Correlation Between Citigroup and Msif Emerging
Can any of the company-specific risk be diversified away by investing in both Citigroup and Msif Emerging at the same time? Although using a correlation coefficient on its own may not help to predict future stock returns, this module helps to understand the diversifiable risk of combining Citigroup and Msif Emerging into the same portfolio, which is an essential part of the fundamental portfolio management process.
By analyzing existing cross correlation between Citigroup and Msif Emerging Markets, you can compare the effects of market volatilities on Citigroup and Msif Emerging and check how they will diversify away market risk if combined in the same portfolio for a given time horizon. You can also utilize pair trading strategies of matching a long position in Citigroup with a short position of Msif Emerging. Check out your portfolio center. Please also check ongoing floating volatility patterns of Citigroup and Msif Emerging.

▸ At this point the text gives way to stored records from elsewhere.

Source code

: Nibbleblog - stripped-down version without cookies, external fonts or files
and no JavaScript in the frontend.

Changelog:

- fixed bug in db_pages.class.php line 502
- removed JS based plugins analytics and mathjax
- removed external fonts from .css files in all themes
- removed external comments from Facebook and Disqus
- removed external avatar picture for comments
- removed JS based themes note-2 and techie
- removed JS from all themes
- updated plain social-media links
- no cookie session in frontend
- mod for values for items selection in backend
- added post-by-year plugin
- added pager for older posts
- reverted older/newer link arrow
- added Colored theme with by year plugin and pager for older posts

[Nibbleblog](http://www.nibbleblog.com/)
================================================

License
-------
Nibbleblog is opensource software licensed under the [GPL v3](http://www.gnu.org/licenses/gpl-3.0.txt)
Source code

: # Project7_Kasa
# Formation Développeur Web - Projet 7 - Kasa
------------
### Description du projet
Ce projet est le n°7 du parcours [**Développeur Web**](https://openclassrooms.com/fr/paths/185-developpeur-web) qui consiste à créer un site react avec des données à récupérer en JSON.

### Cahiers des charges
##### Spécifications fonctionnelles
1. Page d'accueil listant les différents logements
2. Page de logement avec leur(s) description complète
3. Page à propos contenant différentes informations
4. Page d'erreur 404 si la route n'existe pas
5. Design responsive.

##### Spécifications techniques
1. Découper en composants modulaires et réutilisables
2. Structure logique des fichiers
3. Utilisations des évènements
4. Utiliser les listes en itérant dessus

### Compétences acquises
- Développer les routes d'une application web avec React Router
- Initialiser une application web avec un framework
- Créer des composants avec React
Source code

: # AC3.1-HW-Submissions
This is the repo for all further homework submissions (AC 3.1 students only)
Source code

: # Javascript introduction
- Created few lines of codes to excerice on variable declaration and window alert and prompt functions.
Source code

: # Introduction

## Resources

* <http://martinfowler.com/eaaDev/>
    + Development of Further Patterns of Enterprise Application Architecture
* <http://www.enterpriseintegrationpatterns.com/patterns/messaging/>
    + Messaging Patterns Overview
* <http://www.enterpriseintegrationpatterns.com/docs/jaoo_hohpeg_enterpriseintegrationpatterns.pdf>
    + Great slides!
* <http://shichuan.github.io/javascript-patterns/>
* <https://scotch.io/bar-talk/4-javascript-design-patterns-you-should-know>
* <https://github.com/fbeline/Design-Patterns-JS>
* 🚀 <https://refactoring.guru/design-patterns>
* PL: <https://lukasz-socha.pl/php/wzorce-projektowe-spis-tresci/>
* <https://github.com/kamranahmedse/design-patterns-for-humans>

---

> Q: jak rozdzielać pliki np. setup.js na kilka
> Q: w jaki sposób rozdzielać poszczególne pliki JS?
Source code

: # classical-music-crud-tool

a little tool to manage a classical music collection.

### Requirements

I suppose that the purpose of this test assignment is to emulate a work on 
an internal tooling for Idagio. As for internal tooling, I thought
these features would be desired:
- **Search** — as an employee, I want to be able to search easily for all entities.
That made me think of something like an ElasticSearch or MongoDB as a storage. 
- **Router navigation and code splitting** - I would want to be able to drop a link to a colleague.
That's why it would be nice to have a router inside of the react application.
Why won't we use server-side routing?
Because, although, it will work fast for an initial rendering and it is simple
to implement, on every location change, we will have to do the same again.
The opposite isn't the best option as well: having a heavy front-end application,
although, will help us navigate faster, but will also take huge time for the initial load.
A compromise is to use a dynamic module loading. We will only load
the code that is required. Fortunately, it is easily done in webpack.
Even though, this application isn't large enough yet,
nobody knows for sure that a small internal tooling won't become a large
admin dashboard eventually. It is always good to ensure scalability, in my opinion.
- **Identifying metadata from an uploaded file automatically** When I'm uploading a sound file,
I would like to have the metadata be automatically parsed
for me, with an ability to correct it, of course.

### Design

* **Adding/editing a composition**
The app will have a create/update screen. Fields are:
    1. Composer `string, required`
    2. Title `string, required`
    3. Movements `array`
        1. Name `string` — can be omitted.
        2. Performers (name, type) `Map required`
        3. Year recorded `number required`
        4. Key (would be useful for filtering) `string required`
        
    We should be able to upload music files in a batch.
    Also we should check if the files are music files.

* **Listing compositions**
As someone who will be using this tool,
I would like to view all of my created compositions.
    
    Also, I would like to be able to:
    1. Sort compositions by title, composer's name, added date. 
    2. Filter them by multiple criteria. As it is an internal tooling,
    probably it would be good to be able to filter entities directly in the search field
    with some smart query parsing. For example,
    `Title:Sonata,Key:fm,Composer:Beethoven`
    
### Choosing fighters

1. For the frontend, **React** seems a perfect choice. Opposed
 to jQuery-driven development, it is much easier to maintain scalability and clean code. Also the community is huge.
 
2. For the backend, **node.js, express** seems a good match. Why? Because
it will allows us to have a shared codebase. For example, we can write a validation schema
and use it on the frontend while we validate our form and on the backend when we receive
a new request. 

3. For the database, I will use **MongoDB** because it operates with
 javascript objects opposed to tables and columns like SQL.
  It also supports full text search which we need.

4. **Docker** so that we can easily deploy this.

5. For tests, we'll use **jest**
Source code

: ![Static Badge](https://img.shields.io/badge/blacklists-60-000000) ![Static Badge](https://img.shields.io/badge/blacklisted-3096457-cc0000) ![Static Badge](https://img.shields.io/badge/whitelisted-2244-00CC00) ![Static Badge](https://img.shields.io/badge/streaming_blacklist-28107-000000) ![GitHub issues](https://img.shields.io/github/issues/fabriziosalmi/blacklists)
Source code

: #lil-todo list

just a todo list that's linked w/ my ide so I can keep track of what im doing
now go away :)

Diversification Opportunities for Citigroup and Msif Emerging
-0.61 | Correlation Coefficient |
Excellent diversification
The 3 months correlation between Citigroup and Msif is -0.61. Overlapping area represents the amount of risk that can be diversified away by holding Citigroup and Msif Emerging Markets in the same portfolio, assuming nothing else is changed. The correlation between historical prices or returns on Msif Emerging Markets and Citigroup is a relative statistical measure of the degree to which these equity instruments tend to move together. The correlation coefficient measures the extent to which returns on Citigroup are associated (or correlated) with Msif Emerging. Values of the correlation coefficient range from -1 to +1, where. The correlation of zero (0) is possible when the price movement of Msif Emerging Markets has no effect on the direction of Citigroup i.e., Citigroup and Msif Emerging go up and down completely randomly.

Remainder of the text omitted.